(Records shown Opens)

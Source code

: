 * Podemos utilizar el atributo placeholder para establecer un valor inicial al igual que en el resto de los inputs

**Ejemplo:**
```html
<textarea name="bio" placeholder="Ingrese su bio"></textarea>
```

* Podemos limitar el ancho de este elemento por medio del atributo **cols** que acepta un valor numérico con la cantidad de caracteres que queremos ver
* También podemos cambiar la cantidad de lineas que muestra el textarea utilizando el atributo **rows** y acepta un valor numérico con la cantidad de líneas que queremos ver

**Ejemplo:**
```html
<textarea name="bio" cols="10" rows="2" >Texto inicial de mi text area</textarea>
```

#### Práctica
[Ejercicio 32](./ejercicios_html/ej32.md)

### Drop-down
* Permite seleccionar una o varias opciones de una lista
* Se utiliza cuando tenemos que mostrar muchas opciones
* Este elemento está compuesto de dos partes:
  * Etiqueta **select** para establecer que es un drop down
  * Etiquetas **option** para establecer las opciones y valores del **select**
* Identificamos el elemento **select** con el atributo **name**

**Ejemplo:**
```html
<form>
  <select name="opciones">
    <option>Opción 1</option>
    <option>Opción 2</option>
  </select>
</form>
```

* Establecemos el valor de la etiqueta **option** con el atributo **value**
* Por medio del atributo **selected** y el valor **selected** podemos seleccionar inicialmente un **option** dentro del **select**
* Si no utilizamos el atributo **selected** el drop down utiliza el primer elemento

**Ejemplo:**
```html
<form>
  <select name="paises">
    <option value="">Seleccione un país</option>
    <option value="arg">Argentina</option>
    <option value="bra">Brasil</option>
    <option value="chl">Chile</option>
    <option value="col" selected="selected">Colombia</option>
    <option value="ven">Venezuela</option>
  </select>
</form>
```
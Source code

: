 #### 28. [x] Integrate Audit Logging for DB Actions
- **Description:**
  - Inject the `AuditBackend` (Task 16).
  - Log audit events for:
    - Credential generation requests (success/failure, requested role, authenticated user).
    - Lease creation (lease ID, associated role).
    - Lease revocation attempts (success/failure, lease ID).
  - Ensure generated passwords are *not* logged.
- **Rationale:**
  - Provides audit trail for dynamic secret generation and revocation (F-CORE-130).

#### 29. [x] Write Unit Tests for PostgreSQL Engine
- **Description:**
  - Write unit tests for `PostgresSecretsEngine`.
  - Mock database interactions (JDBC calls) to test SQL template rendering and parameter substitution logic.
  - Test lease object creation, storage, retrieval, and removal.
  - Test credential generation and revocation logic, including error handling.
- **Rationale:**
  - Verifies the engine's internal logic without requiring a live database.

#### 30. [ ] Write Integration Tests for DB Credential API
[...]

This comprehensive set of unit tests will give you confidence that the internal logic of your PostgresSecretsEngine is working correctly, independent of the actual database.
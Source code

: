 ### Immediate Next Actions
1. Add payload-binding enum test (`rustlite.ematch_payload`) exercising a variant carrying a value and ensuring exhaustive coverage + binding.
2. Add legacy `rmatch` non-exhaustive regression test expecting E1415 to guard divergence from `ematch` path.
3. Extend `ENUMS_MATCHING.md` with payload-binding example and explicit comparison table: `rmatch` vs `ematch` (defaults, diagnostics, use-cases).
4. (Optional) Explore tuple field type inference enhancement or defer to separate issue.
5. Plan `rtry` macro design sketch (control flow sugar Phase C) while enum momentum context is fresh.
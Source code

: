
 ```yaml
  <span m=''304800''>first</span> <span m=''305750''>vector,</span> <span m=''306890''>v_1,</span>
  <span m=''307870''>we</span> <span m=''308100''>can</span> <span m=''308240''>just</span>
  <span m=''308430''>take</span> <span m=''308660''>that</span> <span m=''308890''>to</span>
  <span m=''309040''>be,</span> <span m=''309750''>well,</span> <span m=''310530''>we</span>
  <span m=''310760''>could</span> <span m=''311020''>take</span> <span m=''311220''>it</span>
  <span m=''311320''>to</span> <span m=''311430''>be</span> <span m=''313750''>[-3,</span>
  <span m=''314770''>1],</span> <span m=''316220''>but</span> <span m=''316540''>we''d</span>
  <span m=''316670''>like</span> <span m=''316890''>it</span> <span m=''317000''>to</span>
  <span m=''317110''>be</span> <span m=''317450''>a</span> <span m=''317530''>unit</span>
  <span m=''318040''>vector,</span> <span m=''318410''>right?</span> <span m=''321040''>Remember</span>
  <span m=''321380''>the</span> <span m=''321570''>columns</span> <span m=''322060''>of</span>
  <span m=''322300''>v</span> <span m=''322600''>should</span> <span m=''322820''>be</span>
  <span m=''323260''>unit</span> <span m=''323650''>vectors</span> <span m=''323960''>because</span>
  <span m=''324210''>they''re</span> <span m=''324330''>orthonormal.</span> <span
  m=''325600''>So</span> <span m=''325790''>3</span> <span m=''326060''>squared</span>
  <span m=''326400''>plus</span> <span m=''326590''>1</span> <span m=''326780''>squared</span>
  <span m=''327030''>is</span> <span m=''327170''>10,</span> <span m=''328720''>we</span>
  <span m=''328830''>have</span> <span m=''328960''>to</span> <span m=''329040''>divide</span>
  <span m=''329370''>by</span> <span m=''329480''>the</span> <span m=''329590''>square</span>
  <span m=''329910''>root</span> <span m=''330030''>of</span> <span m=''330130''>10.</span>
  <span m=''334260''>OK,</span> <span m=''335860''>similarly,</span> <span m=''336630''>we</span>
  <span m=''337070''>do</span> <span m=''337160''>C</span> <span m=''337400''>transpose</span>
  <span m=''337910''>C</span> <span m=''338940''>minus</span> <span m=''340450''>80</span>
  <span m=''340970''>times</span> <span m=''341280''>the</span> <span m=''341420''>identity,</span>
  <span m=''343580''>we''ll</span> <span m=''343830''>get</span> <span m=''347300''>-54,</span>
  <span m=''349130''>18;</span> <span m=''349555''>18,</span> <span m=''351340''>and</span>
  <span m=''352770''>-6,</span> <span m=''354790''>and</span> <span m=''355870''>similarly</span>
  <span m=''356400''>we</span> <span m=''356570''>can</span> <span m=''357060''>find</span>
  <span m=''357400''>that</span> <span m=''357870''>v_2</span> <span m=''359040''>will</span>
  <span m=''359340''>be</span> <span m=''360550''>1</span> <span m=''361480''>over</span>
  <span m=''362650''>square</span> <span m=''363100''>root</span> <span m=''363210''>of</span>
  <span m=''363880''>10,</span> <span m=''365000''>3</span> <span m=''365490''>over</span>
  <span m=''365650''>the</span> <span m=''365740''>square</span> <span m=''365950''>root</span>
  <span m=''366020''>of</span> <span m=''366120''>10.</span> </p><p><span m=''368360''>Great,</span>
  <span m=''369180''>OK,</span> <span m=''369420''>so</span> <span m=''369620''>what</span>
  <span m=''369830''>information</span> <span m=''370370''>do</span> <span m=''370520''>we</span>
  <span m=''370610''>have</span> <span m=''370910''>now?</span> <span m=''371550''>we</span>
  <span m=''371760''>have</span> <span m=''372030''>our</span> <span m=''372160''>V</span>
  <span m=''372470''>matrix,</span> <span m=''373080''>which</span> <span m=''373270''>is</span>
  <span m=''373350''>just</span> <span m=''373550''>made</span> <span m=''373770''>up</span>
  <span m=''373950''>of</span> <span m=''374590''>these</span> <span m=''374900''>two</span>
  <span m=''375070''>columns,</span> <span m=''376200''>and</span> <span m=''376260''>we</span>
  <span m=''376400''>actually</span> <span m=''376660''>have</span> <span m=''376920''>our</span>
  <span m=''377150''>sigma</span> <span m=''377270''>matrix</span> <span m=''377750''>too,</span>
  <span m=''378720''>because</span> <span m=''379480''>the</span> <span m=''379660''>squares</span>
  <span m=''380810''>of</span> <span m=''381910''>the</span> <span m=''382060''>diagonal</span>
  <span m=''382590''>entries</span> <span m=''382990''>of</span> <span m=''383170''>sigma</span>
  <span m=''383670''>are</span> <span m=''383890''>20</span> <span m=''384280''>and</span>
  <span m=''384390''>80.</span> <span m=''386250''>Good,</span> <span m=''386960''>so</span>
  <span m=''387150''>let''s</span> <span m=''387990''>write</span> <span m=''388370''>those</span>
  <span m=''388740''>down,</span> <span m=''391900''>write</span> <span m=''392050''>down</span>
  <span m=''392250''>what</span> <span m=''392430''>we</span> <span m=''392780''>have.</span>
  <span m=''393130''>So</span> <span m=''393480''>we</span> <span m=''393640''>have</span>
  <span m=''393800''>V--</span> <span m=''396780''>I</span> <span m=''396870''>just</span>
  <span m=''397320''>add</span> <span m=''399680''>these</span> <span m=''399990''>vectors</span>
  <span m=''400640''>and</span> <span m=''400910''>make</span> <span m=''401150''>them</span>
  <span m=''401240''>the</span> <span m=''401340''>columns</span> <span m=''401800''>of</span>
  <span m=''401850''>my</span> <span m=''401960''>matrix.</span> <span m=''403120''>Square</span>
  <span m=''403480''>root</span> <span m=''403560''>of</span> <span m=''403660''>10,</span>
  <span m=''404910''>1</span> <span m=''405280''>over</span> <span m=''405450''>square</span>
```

(Records shown Closes)

Exercise -
Copy out the range of lines above starting at the line with "de una lista" and ending at the line with "un drop down", exactly and including both.

Solution to the exercise -
* Permite seleccionar una o varias opciones de una lista
* Se utiliza cuando tenemos que mostrar muchas opciones
* Este elemento está compuesto de dos partes:
  * Etiqueta **select** para establecer que es un drop down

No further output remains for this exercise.